The ITIJ team have been reporting live from ITIC Global in Barcelona this week (November 2023) sharing the discussions that took place at the conference. Read all reports
Helen Calderini, Head of Global Medical Network, APRIL International Care France
Calderini began by noting the effects of inflation on healthcare provision around the world are putting payers under stress, and argued that as an industry, ‘we need to come together to ensure that everyone has access to healthcare’.
She added: “On the member side, when it comes to individual insurance, they’re having to make decisions as to whether it’s healthcare or food on their table.”
Calderini argued that a key aspect of reducing costs was to ensure an early diagnosis: “Capturing the cases early on is important, because if the members do not tell us, there is a penalty on their policies,” she said.
She explained that this ‘also gives our team more time to look at the case, discuss with the member, then discuss with the doctor and facility’ to ensure that patients receive the best care for the best price. This is especially true if patients have to be transferred to another country or facility.
Calderini said that APRIL aims to have ‘90 per cent’ of the work done before an admission is needed – using simplified digital solutions, such as online portals, as well as the company’s Easy Claim payment solution, which allows for easy payments for healthcare around the world.
APRIL also aims to negotiate in advance with providers to ensure that they offer the best possible prices and services for members. The company also ranks its provider network in tiers according to price and quality of service – rationalising how the network is organised and giving members a clear understanding of the services they can access.

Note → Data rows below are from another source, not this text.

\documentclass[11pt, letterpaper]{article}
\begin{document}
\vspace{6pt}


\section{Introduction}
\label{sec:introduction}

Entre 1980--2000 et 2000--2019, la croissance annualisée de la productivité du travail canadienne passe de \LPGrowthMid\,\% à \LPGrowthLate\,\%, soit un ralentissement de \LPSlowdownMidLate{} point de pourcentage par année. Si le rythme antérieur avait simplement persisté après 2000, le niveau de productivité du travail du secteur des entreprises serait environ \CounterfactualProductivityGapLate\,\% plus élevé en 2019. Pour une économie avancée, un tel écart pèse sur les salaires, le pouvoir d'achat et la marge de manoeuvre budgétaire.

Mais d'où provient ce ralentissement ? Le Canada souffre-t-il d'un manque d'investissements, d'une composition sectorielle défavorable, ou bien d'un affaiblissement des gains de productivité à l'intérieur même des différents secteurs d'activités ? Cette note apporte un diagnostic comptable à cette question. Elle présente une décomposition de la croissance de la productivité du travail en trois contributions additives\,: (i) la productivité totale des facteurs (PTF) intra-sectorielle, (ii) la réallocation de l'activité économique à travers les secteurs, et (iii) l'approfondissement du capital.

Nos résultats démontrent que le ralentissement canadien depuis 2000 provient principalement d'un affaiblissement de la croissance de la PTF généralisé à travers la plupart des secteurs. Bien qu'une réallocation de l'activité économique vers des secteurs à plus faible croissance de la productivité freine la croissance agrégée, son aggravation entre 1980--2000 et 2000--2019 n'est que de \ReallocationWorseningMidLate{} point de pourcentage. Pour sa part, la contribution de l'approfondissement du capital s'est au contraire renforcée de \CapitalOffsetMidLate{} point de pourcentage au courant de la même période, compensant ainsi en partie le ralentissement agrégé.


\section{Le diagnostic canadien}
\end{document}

This relates to APRIL’s policy of guiding members as much as possible, giving them an understanding of the healthcare ‘industry … and industry actors’ throughout the life of their policy so that ‘by the time they actually need a doctor, they’ve already got a good inkling of where they should be going’.

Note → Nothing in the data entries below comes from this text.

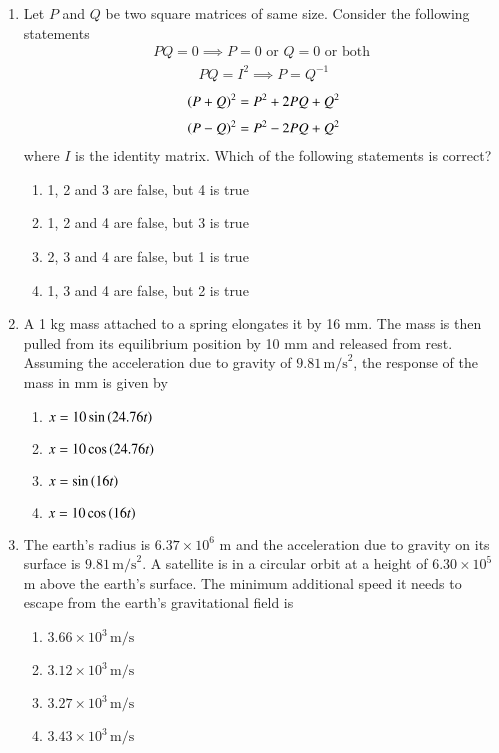 \documentclass[journal]{IEEEtran}
\begin{document}
\begin{enumerate}[start=18]
\item  Let $P$ and $Q$ be two square matrices of same size. Consider the following statements
\begin{align}
    PQ=0  \implies  P=0 \text{ or } Q=0 \text{ or both }
\end{align}
\begin{align}
    PQ=I^2 \implies  P=Q^{-1}
\end{align}
\begin{align}
    {\ensuremath{\left(P+Q\right)}}^2 =P^2+2PQ+Q^2
\end{align}
\begin{align}
     {\ensuremath{\left(P-Q\right)}}^2 =P^2-2PQ+Q^2
\end{align}
where $I$ is the identity matrix. Which of the following statements is correct?
\begin{multicols}{2}
\begin{enumerate}
\item 1, 2 and 3 are false, but 4 is true
\item 1, 2 and 4 are false, but 3 is true
\item 2, 3 and 4 are false, but 1 is true 
\item 1, 3 and 4 are false, but 2 is true
\end{enumerate}
\end{multicols}

\item   A 1 kg mass attached to a spring elongates it by 16 mm. The mass is then pulled from its equilibrium position by 10 mm and released from rest. Assuming the acceleration due to gravity of $9.81 \, \text{m/s}^2$, the response of the mass in mm is given by
\begin{multicols}{2}
\begin{enumerate}
\item $x=10 \sin\left(24.76t\right)$
\item $x=10 \cos\left(24.76t\right)$
\item $x=\sin\left(16t\right)$
\item $x=10\cos\left(16t\right)$
\end{enumerate}
\end{multicols}

\item  The earth's radius is $6.37 \times 10^6$ m and the acceleration due to gravity on its surface is $9.81 \, \text{m/s}^2$. A satellite is in a circular orbit at a height of $6.30 \times 10^5$ m above the earth's surface. The minimum additional speed it needs to escape from the earth's gravitational field is
\begin{multicols}{2}
\begin{enumerate}
\item $3.66 \times 10^3 \, \text{m/s}$
\item $3.12 \times 10^3 \, \text{m/s}$
\item $3.27 \times 10^3 \, \text{m/s}$
\item $3.43 \times 10^3 \, \text{m/s}$
\end{enumerate}
\end{multicols}


\end{enumerate}
\end{document}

Jason C Davis, Chief Revenue Officer, The Phia Group and Phia International
Davis focused on the US healthcare system. He noted that in that country, approximately a third ($1,323.9 billion) of the $4,255.1 billion spent on healthcare in 2021 went towards hospital care, with a further 14.9 per cent ($633.4 billion) going towards physician services. This dwarfs other factors such as the cost of prescription drugs (8.9 per cent), clinical services (5.4 per cent), and nursing care facilities (4.3 per cent).

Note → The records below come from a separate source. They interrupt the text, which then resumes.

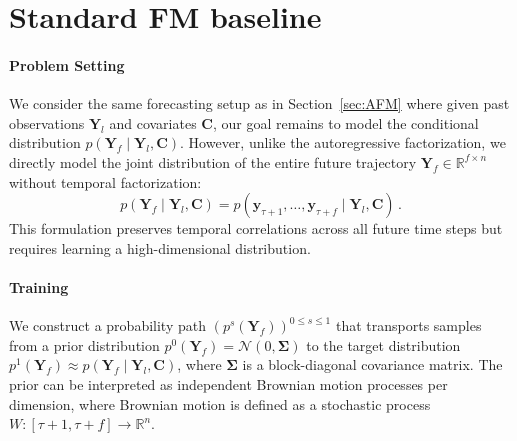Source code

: \documentclass[preprint,12pt,authoryear]{elsarticle}
\begin{document}
\section{Standard FM baseline}\label{app:nafm}

\paragraph{Problem Setting} 
We consider the same forecasting setup as in Section~\ref{sec:AFM} where given past observations $\mathbf{Y}_l$ and covariates $\mathbf{C}$, our goal remains to model the conditional distribution $p(\mathbf{Y}_f \mid \mathbf{Y}_l, \mathbf{C})$. However, unlike the autoregressive factorization, we directly model the joint distribution of the entire future trajectory $\mathbf{Y}_f \in \mathbb{R}^{f \times n}$ without temporal factorization:
\begin{equation}
    p(\mathbf{Y}_f \mid \mathbf{Y}_l, \mathbf{C}) = p(\mathbf{y}_{\tau+1}, \ldots, \mathbf{y}_{\tau+f} \mid \mathbf{Y}_l, \mathbf{C}) \,.
\end{equation}
This formulation preserves temporal correlations across all future time steps but requires learning a high-dimensional distribution.

\paragraph{Training}
We construct a probability path $(p^s(\mathbf{Y}_f))^{0\leq s \leq 1}$ that transports samples from a prior distribution $p^0(\mathbf{Y}_f) = \mathcal{N}(0, \mathbf{\Sigma})$ to the target distribution $p^1(\mathbf{Y}_f) \approx p(\mathbf{Y}_f\mid\mathbf{Y}_l,\mathbf{C})$, where $\mathbf{\Sigma}$ is a block-diagonal covariance matrix. The prior can be interpreted as independent Brownian motion processes per dimension, where Brownian motion is defined as a stochastic process $W \colon [\tau+1,\tau+f] \to \mathbb{R}^n$.
\end{document}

Despite making up a third of health costs, hospitals in the US continue to struggle, with 2022 seeing the end of pandemic-era financial relief, and 19 hospitals filing for bankruptcy that year.
This situation has continued into 2023, with growing labour costs and general inflation – he said that healthcare inflation in the US is ‘always roughly double medical inflation’.
“2022 was one of the worst years on record – and 2023 started off even worse, although it has started to balance out and become more stable,” he said.
Davis noted that most US hospitals sit on ‘impressive’ cash holdings, but they may have to sell investments at a loss to keep the cash flow going.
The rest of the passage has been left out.